==== Source information
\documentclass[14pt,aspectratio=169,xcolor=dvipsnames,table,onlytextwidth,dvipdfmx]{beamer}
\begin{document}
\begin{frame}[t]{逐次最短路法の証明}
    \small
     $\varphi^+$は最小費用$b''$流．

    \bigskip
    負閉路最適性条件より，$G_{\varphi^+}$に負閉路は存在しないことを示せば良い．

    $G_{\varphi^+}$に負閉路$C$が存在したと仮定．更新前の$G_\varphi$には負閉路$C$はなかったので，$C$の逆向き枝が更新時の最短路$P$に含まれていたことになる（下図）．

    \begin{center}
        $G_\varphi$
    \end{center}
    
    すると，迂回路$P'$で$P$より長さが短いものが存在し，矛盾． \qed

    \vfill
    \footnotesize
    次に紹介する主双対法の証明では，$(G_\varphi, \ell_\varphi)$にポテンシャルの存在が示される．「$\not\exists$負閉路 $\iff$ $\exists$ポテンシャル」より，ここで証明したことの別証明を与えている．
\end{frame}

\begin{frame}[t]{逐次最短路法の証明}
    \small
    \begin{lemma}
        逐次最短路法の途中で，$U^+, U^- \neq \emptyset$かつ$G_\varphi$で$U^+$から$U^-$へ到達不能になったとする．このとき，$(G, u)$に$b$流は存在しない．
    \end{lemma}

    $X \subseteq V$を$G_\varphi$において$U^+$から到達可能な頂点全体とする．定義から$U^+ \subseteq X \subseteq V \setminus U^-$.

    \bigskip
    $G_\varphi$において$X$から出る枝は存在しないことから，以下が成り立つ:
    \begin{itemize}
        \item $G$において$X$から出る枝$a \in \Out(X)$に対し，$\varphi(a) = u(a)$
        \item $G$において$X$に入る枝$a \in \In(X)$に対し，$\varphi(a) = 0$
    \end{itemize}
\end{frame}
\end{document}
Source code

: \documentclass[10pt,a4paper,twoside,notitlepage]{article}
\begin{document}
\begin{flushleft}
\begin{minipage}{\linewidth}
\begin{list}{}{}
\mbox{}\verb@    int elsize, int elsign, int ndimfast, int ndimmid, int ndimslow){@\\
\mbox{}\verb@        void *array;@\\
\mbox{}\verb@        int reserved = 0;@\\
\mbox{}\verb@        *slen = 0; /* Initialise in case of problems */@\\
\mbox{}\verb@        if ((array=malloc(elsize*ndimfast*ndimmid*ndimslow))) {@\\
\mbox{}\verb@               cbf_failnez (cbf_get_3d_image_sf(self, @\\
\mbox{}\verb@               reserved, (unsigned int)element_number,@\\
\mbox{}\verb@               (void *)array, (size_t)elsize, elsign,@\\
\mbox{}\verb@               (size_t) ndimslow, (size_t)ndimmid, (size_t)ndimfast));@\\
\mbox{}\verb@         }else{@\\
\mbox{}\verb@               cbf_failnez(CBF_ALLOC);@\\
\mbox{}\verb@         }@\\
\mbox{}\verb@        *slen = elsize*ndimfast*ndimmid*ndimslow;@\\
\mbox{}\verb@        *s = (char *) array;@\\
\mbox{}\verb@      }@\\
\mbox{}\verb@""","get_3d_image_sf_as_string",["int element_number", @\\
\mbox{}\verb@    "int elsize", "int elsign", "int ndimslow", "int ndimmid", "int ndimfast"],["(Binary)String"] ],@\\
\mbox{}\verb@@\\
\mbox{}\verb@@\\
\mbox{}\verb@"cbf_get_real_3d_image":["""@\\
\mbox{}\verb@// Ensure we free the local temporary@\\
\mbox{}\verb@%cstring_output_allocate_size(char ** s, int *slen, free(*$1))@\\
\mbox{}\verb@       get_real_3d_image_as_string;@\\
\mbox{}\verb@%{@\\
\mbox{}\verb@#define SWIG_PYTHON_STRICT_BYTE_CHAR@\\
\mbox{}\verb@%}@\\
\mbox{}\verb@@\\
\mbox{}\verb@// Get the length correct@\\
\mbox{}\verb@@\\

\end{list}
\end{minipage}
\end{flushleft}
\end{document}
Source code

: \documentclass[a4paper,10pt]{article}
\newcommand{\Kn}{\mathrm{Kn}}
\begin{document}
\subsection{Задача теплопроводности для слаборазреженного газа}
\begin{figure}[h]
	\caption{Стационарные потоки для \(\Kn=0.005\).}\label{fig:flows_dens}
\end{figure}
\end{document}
========
**Task directions**.
Task for the records above: copy every line in which the word "において" occurs.

**Worked solution**.
    $X \subseteq V$を$G_\varphi$において$U^+$から到達可能な頂点全体とする．定義から$U^+ \subseteq X \subseteq V \setminus U^-$.
    $G_\varphi$において$X$から出る枝は存在しないことから，以下が成り立つ:
        \item $G$において$X$から出る枝$a \in \Out(X)$に対し，$\varphi(a) = u(a)$
        \item $G$において$X$に入る枝$a \in \In(X)$に対し，$\varphi(a) = 0$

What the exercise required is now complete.